Başımın ağrısı şiddetlenirken telefonum çalıp duruyordu. Şakaklarımdan akan teri hissedebiliyordum, dizlerim titremeye başlamıştı. Derin nefesler alırken bu hataya ikinci kez düşmenin pişmanlığını yaşıyordum, Yunho karşımda endişeli bir şekilde sorular sorarken odaklanamıyordum. Tekrardan ne demesi gerektiğini sorduğunda gözlerimi yumdum, pencerenin camına sertçe yumruğumu geçirdim. "Herifin birini evine götürdü de, ne bileyim bir yalan uydur işte!"
"Patron, eliniz-"
"Patronun olduğumu hatırladın sonunda!"
"Kıyafetlerinizi getireceğim."
"Gerek kalmadı. Camdan kaçacağım. Sen gidebilirsin." Ona ait olan deri ceketi üzerimden çıkardığımda eline tutuşturdum. "Motorun anahtarını ver."
Sarhoşluktan beter halime rağmen tereddüt etmeden anahtarlarımı verdiğinde yüzüme dikkatle bakınıyordu. Bir sorun olmadığına dair güvence verebilmek için sırtını patlatlayıp kapıya doğru ittim.
"Patron en azından sizi bırakmama izin verin."
"Görüşürüz, Yunho. Misafirlerimi güzelce ağırlarsan iyi edersin. Uyarı yok, onları korkutacak manzaralar yok. Anlaşıldı mı?"
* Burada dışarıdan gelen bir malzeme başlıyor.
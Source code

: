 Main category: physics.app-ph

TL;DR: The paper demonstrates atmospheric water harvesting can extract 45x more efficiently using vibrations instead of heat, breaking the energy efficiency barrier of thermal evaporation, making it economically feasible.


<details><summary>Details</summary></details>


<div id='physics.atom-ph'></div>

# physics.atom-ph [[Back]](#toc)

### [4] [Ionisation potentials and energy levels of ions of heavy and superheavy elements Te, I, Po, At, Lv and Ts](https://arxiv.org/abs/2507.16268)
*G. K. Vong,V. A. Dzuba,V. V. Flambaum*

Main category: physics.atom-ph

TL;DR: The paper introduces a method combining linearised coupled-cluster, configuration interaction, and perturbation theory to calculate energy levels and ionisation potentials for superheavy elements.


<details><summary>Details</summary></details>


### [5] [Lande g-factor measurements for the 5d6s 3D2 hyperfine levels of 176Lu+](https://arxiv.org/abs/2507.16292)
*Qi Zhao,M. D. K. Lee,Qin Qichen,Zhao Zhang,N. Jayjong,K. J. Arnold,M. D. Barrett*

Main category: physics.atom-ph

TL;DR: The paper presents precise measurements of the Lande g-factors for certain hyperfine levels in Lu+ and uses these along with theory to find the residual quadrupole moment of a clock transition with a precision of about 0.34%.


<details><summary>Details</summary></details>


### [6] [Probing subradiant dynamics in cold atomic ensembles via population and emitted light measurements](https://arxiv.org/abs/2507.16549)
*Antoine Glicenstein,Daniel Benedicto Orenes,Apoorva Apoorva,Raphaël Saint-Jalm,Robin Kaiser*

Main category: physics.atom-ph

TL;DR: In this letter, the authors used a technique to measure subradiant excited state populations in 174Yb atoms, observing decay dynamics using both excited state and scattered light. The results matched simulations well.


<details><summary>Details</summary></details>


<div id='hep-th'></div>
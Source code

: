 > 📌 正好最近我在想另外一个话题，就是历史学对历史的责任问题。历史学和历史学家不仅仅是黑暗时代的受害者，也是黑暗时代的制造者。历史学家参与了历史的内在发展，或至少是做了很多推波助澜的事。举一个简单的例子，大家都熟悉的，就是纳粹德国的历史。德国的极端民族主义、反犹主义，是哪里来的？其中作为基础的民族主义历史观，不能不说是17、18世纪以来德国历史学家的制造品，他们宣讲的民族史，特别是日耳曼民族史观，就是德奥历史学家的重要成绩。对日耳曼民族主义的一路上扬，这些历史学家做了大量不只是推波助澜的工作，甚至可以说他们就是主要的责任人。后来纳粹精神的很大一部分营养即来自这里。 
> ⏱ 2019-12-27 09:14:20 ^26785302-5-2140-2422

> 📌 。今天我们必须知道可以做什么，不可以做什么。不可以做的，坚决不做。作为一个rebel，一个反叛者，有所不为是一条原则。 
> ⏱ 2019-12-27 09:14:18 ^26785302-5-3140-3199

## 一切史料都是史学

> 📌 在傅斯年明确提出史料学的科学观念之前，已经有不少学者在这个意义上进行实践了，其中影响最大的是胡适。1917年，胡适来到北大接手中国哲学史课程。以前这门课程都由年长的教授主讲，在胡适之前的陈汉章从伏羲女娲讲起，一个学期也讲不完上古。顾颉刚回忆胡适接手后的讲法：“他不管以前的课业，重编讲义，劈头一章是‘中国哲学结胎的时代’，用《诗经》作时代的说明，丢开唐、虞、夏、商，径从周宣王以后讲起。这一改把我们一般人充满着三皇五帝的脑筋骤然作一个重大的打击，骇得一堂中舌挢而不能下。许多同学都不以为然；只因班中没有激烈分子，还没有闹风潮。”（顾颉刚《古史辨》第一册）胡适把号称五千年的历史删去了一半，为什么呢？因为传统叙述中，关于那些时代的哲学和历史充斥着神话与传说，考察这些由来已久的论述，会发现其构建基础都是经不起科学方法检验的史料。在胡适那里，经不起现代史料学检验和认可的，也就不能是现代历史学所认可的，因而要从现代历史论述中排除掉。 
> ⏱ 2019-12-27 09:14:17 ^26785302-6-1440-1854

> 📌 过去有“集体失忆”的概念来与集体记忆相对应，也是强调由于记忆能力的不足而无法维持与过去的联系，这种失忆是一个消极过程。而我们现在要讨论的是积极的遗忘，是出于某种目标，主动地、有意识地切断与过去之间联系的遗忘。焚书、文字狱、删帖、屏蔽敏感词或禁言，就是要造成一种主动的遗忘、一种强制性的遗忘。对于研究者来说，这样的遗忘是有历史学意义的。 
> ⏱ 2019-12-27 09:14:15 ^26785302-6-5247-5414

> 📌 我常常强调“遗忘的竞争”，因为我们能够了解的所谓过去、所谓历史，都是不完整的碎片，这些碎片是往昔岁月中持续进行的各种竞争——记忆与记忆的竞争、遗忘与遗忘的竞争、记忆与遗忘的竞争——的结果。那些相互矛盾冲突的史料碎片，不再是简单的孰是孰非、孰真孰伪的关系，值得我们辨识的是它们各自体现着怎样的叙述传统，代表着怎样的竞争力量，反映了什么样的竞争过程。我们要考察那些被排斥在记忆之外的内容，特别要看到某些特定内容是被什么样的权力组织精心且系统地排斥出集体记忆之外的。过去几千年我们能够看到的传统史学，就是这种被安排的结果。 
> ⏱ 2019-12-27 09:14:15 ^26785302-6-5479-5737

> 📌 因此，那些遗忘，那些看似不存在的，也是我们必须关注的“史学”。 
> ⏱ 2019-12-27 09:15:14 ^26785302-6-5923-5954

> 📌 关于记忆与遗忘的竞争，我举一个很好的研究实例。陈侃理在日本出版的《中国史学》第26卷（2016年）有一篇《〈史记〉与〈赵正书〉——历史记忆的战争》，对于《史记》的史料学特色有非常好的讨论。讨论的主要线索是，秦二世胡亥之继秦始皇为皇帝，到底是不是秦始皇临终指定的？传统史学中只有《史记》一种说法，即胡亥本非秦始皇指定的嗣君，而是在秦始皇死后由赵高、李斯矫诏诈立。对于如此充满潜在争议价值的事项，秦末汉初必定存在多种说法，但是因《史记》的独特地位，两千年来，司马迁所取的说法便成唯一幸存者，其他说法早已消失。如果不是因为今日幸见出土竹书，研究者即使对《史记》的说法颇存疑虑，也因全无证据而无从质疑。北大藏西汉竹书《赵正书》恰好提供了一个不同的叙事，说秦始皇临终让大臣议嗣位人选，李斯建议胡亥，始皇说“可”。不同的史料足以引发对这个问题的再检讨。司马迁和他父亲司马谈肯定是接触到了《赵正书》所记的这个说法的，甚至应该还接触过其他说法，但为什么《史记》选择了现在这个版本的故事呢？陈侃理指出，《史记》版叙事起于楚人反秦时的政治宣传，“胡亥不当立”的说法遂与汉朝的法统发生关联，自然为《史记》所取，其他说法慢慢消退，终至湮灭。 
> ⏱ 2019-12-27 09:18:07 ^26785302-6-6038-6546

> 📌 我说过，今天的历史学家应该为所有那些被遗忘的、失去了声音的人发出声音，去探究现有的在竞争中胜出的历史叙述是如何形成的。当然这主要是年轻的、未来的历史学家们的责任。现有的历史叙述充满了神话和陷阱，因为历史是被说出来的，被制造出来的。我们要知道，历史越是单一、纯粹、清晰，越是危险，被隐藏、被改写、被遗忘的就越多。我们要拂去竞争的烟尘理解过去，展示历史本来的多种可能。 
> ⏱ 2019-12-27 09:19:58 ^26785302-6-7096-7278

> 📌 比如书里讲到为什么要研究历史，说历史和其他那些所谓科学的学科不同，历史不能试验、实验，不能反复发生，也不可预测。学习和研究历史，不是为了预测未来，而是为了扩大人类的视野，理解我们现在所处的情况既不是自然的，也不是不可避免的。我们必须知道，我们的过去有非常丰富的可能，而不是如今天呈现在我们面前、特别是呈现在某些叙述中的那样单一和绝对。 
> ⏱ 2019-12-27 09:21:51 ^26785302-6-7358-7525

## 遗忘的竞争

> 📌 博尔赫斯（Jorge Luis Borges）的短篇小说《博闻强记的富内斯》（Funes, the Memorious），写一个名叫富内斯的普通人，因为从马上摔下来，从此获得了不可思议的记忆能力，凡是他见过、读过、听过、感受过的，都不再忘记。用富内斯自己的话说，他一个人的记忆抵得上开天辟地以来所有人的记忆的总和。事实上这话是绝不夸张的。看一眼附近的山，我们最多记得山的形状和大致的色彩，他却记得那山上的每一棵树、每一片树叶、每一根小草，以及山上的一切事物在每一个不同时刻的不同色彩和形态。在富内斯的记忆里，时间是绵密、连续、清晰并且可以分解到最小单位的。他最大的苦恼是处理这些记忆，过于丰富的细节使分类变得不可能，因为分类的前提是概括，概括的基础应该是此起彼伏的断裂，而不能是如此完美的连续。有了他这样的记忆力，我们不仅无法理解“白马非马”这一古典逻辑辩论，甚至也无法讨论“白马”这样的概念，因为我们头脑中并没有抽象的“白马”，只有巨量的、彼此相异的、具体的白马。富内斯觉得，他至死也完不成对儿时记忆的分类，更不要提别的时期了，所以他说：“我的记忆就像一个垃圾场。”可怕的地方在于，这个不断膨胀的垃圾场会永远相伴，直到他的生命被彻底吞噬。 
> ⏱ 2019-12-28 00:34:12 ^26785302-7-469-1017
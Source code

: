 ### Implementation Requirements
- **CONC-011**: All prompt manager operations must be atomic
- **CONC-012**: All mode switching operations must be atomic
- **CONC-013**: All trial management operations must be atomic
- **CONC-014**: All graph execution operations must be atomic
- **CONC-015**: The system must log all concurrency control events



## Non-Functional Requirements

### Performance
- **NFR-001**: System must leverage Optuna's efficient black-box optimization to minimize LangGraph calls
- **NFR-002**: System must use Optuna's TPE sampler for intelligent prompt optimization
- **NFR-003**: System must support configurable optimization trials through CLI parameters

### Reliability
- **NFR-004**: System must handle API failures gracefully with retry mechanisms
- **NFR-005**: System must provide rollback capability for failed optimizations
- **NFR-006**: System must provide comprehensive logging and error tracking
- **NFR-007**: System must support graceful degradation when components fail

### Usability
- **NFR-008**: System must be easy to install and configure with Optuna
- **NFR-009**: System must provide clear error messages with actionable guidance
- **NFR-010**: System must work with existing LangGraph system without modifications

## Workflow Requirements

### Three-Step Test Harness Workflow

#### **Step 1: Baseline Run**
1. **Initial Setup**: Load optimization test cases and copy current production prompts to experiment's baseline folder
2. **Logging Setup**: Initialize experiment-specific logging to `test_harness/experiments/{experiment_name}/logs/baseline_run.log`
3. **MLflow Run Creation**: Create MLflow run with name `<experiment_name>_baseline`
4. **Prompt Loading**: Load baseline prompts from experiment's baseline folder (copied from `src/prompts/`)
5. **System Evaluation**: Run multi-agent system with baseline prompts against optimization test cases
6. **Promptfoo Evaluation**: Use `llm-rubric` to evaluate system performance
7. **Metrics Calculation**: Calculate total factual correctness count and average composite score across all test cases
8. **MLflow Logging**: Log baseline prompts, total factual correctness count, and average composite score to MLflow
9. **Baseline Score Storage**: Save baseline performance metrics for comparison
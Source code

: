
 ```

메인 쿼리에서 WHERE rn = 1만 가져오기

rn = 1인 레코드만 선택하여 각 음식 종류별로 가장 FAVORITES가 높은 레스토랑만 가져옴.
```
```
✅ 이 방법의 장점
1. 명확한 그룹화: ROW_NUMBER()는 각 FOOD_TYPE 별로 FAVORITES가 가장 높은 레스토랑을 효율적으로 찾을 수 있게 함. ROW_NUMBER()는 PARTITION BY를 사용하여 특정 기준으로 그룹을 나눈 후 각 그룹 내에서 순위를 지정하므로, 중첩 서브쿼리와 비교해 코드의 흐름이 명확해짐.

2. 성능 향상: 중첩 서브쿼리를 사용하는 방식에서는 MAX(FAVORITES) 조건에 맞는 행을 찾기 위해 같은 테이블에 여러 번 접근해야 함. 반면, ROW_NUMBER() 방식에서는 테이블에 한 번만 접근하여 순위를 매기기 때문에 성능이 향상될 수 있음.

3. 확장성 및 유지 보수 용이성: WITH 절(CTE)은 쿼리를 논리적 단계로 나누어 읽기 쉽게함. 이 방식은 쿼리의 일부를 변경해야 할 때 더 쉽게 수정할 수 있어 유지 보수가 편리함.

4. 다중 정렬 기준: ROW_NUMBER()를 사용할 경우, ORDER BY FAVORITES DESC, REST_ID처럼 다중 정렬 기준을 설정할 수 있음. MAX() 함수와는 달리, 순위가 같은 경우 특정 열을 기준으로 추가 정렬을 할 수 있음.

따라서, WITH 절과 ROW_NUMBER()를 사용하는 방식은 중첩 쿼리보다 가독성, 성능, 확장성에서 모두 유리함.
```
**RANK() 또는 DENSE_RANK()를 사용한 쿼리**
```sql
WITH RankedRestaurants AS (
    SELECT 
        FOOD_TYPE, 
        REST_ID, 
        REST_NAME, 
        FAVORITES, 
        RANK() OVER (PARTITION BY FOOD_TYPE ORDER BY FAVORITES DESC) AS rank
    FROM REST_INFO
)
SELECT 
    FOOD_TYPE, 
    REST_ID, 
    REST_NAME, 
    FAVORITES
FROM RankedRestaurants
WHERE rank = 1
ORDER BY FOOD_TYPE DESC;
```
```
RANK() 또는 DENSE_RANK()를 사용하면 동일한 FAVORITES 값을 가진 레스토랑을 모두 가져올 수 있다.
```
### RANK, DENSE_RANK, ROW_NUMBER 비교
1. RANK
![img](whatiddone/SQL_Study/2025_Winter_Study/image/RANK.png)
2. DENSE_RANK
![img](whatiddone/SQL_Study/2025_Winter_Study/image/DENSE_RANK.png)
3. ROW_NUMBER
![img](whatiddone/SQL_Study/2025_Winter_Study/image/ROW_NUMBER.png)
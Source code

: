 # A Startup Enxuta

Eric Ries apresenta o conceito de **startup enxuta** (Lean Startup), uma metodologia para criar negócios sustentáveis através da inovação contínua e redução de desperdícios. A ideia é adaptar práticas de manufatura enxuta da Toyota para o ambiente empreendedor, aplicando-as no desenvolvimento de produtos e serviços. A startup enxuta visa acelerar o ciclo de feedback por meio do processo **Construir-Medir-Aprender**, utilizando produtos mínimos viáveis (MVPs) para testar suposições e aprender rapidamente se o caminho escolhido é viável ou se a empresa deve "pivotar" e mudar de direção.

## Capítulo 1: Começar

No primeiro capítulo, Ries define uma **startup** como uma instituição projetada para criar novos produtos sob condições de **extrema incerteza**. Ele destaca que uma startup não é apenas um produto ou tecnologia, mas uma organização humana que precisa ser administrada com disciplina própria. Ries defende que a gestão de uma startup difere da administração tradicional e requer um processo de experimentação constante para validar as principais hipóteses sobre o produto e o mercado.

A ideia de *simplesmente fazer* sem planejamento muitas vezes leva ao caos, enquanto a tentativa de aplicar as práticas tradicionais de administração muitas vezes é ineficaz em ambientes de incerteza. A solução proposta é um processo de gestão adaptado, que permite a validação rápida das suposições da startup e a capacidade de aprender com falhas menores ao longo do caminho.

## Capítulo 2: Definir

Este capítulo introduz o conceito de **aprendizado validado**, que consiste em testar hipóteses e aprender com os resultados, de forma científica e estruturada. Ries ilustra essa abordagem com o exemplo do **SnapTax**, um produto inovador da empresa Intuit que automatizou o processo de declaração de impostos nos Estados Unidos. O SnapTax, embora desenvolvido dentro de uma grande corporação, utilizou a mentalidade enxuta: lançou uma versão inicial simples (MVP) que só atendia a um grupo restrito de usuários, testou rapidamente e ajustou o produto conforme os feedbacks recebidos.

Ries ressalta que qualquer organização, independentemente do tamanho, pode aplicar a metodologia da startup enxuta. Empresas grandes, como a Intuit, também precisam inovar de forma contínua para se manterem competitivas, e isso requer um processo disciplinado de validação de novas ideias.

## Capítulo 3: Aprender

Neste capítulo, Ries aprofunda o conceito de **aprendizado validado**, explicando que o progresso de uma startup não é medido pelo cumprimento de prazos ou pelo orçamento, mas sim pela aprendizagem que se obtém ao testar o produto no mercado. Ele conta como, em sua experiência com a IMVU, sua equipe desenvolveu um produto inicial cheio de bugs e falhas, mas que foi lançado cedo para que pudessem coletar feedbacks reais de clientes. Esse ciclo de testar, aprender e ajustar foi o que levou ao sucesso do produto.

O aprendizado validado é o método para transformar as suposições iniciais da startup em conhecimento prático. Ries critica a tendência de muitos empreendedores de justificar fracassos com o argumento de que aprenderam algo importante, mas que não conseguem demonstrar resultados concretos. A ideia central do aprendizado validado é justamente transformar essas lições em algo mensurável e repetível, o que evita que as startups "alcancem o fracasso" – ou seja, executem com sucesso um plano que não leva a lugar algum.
Başını sallayıp açtığı kapıdan gidişini seyrettim. Aynadaki görüntüme bakındığımda rengim solmuştu, özenle taradığım saçlarım dağılmıştı. Titreyen ellerime rağmen musluğa uzanıp avuçlarıma dolan soğuk suyu yüzüme çırptığımda dakikalar içinde buradan sıyrılacağımı bu yüzden aklımı başıma devşirmeyi umut ettim. Musluğu kapattığımda saçlarımı arkaya taradım, dakikalar öndesinden daha iyi bir ruh halinde olduğum için buradan kaçabileceğimi düşünüyordum.
Kapı açıldığında bu isteğimin aksine dalgalı saçlar, mini elbiseleri ve topuklu ayakkabılarıyla suratı asık ilgi manyağı prensesi gözüktü. Yuri kapıyı sertçe kapattığında kollarını önünde birleştirip gözlerimin içine bakıyordu. Kaçışımdan önce zamanımı alacak gibiydi.